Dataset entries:
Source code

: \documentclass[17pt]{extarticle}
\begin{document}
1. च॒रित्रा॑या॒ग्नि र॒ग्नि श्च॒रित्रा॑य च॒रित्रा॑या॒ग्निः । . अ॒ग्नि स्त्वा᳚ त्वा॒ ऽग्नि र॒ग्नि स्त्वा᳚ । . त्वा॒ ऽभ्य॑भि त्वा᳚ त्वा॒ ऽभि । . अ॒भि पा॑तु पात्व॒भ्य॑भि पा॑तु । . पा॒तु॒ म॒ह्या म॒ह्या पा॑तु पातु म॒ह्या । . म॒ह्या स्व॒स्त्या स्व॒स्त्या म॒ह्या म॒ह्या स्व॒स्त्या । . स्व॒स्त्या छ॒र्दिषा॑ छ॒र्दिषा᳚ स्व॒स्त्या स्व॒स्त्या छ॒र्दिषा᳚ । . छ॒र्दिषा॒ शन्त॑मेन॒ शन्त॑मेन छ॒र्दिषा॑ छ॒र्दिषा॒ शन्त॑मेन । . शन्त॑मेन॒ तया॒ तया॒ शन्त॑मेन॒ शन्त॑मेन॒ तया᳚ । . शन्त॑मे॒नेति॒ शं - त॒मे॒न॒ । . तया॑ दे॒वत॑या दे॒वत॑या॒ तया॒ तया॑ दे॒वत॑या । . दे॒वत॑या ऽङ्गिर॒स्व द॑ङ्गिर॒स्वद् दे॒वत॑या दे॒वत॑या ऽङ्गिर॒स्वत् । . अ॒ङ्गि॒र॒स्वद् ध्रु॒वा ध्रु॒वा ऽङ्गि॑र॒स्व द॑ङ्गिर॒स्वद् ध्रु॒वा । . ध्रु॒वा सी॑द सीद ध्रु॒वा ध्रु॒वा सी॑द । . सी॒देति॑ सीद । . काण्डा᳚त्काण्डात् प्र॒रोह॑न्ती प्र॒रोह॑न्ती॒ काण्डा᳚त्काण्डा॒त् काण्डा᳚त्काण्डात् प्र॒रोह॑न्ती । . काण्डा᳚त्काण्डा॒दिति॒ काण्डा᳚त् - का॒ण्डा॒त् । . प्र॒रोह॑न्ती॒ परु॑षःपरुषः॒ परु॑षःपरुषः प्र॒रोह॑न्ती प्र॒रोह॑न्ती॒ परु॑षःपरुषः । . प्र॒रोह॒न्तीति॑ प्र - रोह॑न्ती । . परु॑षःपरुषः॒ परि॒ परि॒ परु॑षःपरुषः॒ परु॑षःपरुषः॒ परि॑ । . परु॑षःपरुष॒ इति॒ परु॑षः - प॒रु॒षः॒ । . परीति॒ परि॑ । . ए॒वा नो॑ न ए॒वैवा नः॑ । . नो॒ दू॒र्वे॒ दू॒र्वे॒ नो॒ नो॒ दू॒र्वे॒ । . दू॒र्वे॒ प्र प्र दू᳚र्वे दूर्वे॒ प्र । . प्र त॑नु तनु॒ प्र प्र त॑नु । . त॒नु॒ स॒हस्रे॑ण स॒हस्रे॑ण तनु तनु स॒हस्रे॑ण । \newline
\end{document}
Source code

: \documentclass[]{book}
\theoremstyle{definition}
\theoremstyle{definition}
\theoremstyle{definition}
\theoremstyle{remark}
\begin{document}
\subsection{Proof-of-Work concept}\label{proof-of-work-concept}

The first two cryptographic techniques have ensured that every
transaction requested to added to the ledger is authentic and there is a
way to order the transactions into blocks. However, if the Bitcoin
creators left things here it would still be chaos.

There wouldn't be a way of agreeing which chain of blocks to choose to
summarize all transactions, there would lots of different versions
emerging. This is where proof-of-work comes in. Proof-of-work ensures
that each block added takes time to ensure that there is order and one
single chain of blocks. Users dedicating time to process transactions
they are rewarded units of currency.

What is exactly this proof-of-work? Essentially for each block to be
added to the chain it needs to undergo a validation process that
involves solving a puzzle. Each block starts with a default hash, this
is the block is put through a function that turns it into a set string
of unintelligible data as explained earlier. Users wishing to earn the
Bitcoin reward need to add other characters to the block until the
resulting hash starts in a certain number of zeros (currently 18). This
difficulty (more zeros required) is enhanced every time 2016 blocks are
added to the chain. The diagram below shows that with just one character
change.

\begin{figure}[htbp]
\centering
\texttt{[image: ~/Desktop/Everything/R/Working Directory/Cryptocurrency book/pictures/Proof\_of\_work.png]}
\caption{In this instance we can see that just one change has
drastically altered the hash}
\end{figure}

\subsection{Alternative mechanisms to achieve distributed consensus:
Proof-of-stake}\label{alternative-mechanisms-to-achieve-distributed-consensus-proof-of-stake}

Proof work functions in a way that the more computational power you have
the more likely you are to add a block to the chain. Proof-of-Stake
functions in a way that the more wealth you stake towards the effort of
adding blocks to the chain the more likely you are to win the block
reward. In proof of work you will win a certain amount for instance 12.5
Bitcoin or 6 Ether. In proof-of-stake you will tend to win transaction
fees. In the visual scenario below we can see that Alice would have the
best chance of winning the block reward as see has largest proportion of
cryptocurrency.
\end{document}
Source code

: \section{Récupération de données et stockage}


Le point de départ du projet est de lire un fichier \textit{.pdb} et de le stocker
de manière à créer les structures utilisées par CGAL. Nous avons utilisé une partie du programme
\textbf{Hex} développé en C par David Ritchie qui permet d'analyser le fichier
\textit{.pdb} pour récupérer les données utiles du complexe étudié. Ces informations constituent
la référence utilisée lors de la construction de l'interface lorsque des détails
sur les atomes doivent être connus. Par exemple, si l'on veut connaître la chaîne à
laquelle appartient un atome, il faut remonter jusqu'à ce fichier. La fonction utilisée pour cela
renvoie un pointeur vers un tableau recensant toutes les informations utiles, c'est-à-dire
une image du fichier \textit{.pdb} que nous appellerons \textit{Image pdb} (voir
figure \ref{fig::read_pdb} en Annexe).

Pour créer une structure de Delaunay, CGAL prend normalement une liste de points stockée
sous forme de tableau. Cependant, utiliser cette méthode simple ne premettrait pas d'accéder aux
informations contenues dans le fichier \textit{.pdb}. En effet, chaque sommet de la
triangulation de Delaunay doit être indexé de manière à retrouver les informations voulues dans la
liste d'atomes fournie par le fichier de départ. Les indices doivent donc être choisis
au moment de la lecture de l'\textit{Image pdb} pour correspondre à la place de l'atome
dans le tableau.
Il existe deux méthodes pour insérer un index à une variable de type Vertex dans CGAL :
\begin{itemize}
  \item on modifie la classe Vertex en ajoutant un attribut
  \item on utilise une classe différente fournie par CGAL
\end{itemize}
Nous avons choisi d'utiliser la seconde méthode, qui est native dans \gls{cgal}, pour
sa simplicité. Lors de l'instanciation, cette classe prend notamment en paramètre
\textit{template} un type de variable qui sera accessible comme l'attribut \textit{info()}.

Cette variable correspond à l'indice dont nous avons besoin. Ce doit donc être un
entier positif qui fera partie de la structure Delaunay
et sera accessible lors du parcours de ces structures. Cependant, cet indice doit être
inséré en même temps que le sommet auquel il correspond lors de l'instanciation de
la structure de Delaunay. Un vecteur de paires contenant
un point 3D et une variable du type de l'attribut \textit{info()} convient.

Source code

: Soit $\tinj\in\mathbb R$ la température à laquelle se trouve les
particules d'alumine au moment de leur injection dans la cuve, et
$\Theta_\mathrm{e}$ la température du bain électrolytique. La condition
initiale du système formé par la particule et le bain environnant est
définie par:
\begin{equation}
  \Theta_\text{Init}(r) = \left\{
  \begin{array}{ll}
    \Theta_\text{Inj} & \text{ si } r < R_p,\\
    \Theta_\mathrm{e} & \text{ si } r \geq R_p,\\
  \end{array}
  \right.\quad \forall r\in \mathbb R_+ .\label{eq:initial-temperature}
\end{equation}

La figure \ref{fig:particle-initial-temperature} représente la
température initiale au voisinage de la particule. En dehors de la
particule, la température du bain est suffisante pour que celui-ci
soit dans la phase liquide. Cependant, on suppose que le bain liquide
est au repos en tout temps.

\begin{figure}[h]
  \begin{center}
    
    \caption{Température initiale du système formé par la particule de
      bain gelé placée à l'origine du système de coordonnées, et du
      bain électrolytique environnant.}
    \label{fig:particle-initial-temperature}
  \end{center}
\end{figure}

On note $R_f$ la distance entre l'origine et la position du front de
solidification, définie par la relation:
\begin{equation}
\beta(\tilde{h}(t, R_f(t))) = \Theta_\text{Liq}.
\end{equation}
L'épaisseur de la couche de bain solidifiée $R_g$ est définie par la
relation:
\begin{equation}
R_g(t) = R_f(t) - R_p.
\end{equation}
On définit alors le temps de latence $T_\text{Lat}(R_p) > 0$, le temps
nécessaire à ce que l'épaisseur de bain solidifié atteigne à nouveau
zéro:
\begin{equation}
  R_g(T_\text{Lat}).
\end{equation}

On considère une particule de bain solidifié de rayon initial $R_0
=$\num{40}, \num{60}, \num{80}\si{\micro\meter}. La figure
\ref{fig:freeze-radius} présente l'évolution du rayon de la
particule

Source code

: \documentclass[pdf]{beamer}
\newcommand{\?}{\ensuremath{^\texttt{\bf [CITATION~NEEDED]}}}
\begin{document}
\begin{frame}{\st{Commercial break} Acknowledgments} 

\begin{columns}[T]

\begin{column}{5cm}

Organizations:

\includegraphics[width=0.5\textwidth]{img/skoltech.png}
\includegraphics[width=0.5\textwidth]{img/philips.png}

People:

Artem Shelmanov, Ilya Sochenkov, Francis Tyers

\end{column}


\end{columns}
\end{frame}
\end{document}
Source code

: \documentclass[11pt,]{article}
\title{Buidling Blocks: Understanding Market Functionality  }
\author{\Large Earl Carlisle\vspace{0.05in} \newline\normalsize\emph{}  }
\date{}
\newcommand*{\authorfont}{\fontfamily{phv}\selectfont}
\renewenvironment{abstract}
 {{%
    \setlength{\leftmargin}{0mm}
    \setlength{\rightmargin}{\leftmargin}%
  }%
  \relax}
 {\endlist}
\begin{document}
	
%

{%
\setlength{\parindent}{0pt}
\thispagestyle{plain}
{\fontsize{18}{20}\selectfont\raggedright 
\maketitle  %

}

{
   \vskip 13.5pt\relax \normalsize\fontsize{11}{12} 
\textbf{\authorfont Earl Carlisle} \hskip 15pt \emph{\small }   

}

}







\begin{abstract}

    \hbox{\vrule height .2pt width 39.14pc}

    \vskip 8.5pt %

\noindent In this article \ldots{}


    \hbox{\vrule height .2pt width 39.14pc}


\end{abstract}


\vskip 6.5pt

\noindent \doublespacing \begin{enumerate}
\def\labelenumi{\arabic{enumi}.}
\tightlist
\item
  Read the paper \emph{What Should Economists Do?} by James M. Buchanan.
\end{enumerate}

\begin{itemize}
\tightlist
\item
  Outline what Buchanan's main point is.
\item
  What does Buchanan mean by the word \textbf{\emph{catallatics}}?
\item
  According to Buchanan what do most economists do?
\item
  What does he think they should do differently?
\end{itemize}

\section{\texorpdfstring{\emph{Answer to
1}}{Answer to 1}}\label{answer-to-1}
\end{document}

REQUIRED ACTION: Write out the lines of the entries, word for word, from the first through the one containing "summarize all transactions, there", and stop at that line.

ANSWER BELOW:
Source code

: \documentclass[17pt]{extarticle}
\begin{document}
1. च॒रित्रा॑या॒ग्नि र॒ग्नि श्च॒रित्रा॑य च॒रित्रा॑या॒ग्निः । . अ॒ग्नि स्त्वा᳚ त्वा॒ ऽग्नि र॒ग्नि स्त्वा᳚ । . त्वा॒ ऽभ्य॑भि त्वा᳚ त्वा॒ ऽभि । . अ॒भि पा॑तु पात्व॒भ्य॑भि पा॑तु । . पा॒तु॒ म॒ह्या म॒ह्या पा॑तु पातु म॒ह्या । . म॒ह्या स्व॒स्त्या स्व॒स्त्या म॒ह्या म॒ह्या स्व॒स्त्या । . स्व॒स्त्या छ॒र्दिषा॑ छ॒र्दिषा᳚ स्व॒स्त्या स्व॒स्त्या छ॒र्दिषा᳚ । . छ॒र्दिषा॒ शन्त॑मेन॒ शन्त॑मेन छ॒र्दिषा॑ छ॒र्दिषा॒ शन्त॑मेन । . शन्त॑मेन॒ तया॒ तया॒ शन्त॑मेन॒ शन्त॑मेन॒ तया᳚ । . शन्त॑मे॒नेति॒ शं - त॒मे॒न॒ । . तया॑ दे॒वत॑या दे॒वत॑या॒ तया॒ तया॑ दे॒वत॑या । . दे॒वत॑या ऽङ्गिर॒स्व द॑ङ्गिर॒स्वद् दे॒वत॑या दे॒वत॑या ऽङ्गिर॒स्वत् । . अ॒ङ्गि॒र॒स्वद् ध्रु॒वा ध्रु॒वा ऽङ्गि॑र॒स्व द॑ङ्गिर॒स्वद् ध्रु॒वा । . ध्रु॒वा सी॑द सीद ध्रु॒वा ध्रु॒वा सी॑द । . सी॒देति॑ सीद । . काण्डा᳚त्काण्डात् प्र॒रोह॑न्ती प्र॒रोह॑न्ती॒ काण्डा᳚त्काण्डा॒त् काण्डा᳚त्काण्डात् प्र॒रोह॑न्ती । . काण्डा᳚त्काण्डा॒दिति॒ काण्डा᳚त् - का॒ण्डा॒त् । . प्र॒रोह॑न्ती॒ परु॑षःपरुषः॒ परु॑षःपरुषः प्र॒रोह॑न्ती प्र॒रोह॑न्ती॒ परु॑षःपरुषः । . प्र॒रोह॒न्तीति॑ प्र - रोह॑न्ती । . परु॑षःपरुषः॒ परि॒ परि॒ परु॑षःपरुषः॒ परु॑षःपरुषः॒ परि॑ । . परु॑षःपरुष॒ इति॒ परु॑षः - प॒रु॒षः॒ । . परीति॒ परि॑ । . ए॒वा नो॑ न ए॒वैवा नः॑ । . नो॒ दू॒र्वे॒ दू॒र्वे॒ नो॒ नो॒ दू॒र्वे॒ । . दू॒र्वे॒ प्र प्र दू᳚र्वे दूर्वे॒ प्र । . प्र त॑नु तनु॒ प्र प्र त॑नु । . त॒नु॒ स॒हस्रे॑ण स॒हस्रे॑ण तनु तनु स॒हस्रे॑ण । \newline
\end{document}
Source code

: \documentclass[]{book}
\theoremstyle{definition}
\theoremstyle{definition}
\theoremstyle{definition}
\theoremstyle{remark}
\begin{document}
\subsection{Proof-of-Work concept}\label{proof-of-work-concept}

The first two cryptographic techniques have ensured that every
transaction requested to added to the ledger is authentic and there is a
way to order the transactions into blocks. However, if the Bitcoin
creators left things here it would still be chaos.

There wouldn't be a way of agreeing which chain of blocks to choose to
summarize all transactions, there would lots of different versions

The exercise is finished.